## AIM OF THE EXERCISE
Repeat the lines of the data exactly, from the first one through the one that contains "Analysis of the".

## Plain-text document sources
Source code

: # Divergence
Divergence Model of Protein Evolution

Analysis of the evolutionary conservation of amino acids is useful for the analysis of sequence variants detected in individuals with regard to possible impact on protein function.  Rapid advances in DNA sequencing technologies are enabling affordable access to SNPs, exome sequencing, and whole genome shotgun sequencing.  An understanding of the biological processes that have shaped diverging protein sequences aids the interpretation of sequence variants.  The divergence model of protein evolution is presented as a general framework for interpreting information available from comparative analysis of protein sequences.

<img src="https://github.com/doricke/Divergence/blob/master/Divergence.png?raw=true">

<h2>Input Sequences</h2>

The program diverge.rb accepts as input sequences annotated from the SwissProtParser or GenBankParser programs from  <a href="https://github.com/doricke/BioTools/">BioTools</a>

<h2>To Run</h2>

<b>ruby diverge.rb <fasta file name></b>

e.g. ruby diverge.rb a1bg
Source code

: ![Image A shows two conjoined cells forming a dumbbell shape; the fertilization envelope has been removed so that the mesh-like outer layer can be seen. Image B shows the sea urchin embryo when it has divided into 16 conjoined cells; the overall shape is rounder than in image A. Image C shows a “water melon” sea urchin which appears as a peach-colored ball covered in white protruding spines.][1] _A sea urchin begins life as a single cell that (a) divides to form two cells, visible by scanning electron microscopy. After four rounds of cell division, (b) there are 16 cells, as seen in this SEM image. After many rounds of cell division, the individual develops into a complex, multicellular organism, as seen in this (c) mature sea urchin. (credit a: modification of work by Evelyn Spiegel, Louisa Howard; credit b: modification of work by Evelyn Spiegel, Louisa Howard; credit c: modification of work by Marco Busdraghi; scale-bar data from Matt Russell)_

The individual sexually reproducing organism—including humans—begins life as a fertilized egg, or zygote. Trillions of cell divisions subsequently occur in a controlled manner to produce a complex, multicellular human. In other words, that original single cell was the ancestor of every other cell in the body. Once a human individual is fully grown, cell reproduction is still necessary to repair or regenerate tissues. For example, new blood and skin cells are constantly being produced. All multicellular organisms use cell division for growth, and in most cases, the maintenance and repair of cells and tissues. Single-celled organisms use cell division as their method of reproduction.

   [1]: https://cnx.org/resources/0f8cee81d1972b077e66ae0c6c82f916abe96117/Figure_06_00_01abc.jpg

## TASK RESPONSE
Source code

: # Divergence
Divergence Model of Protein Evolution

Analysis of the evolutionary conservation of amino acids is useful for the analysis of sequence variants detected in individuals with regard to possible impact on protein function.  Rapid advances in DNA sequencing technologies are enabling affordable access to SNPs, exome sequencing, and whole genome shotgun sequencing.  An understanding of the biological processes that have shaped diverging protein sequences aids the interpretation of sequence variants.  The divergence model of protein evolution is presented as a general framework for interpreting information available from comparative analysis of protein sequences.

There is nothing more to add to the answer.